Senator Seeks Continued USDA, Forest Service Support for Southwest Miss. Rural Economic Development Project Authorized in 2018 Farm Bill
U.S. Senator Cindy Hyde-Smith (R-Miss.) today looked to ensure continued strong federal support for the next steps to facilitate the transfer of 150-acres of the Homochitto National Forest at Okhissa Lake in Franklin County for a rural economic development project.
Hyde-Smith sought support for the project from Deputy Secretary of Agriculture nominee, Dr. Jewel Bronaugh, Ph.D., during her Senate Agriculture Committee confirmation hearing Thursday. If confirmed, Bronaugh would help oversee the U.S. Forest Service as the second highest official at the U.S. Department of Agriculture (USDA).
“The Forest Service has worked diligently with Scenic Rivers and the transfer is nearly complete,” Hyde-Smith said. “The development plan for the land includes a lodge-style hotel, conference center, and many other amenities to attract visitors to this remote region and really pretty area of my state. I am confident it will bring tremendous economic benefits to this largely rural and underserved area. An updated master plan for the Homochitto National Forest to complement Scenic River’s development plan in a significant way is something that we really need from the Forest Service.”

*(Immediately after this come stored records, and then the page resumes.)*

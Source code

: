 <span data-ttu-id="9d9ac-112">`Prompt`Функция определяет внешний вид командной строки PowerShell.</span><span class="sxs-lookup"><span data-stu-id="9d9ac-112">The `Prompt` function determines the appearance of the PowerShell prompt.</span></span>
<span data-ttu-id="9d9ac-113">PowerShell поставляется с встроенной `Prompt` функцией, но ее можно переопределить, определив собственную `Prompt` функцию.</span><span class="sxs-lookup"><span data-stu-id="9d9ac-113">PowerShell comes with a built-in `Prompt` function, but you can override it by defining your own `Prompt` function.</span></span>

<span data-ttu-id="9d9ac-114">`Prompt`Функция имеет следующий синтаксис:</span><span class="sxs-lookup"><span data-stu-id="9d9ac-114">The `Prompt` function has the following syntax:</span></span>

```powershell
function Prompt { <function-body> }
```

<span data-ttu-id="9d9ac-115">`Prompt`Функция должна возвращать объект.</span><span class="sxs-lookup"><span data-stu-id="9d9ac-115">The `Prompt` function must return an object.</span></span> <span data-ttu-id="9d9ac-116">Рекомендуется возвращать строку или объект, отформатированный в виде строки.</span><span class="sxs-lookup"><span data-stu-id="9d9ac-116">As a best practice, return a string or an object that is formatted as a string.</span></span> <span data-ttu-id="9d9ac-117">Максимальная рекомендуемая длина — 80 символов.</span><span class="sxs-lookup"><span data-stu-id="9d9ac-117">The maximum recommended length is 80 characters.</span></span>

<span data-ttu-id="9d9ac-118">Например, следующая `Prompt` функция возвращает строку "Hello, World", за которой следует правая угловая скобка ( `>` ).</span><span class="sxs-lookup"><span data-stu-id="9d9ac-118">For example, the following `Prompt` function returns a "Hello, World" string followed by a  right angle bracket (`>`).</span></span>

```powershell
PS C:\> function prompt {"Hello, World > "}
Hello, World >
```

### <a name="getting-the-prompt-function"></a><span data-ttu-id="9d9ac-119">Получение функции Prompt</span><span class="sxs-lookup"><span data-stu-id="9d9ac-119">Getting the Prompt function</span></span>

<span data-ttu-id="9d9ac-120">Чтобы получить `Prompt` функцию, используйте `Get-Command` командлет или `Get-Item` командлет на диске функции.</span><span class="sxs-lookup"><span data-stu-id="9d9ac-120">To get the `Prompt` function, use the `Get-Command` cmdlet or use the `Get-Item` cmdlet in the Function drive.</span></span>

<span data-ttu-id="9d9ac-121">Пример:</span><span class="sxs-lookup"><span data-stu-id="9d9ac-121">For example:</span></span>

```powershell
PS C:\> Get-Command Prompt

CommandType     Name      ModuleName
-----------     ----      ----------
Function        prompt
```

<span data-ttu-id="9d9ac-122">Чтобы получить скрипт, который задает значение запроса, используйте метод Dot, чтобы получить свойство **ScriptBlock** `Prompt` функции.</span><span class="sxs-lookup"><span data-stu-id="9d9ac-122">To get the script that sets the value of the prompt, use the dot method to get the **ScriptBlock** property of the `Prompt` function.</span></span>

Hyde-Smith, who secured the 2018 Farm Bill provision authorizing the Okhissa Lake property transfer to the Scenic Rivers Development Alliance, asked Bronaugh for a commitment to “ensure the U.S. Forest Service continues working closely with Scenic Rivers Development Alliance to ensure maximum benefits from this exciting rural economic development project that we’re all so excited about.”
Bronaugh agreed, stating, “I will confer with the Forest Service to ensure that they are able to work closely with the Scenic River project to identify any other challenges and issues.”
Hyde-Smith also sought Bronaugh’s commitment for the USDA to help protect American agricultural interests from the harmful effects of a U.S. International Trade Commission countervailing duty investigation on phosphate fertilizer imports from Morocco.
“Since the initiation of this case, the uncertainty of available fertilizer supplies has driven costs up—at a time when commodity prices are just beginning to rebound. Now is not the time to increase costs to farmer by as much as 25 to 30 percent. We are hearing a lot from our farmers, as you can imagine, on this cost increase,” Hyde-Smith said. “If confirmed, will you ensure that USDA remains engaged with the Department of Commerce to be a voice for American agriculture producers as this process continues?”
Bronaugh, currently commissioner of the Virginia Department of Agriculture and Consumer Services, responded, “I look forward to working with Secretary Vilsack and International Trade Commission to ensure we are in a competitive position to have a solid and affordable supply of phosphate fertilizer.”
Hyde-Smith sought the same commitment from Agriculture Secretary Tom Vilsack during his confirmation hearing in early February.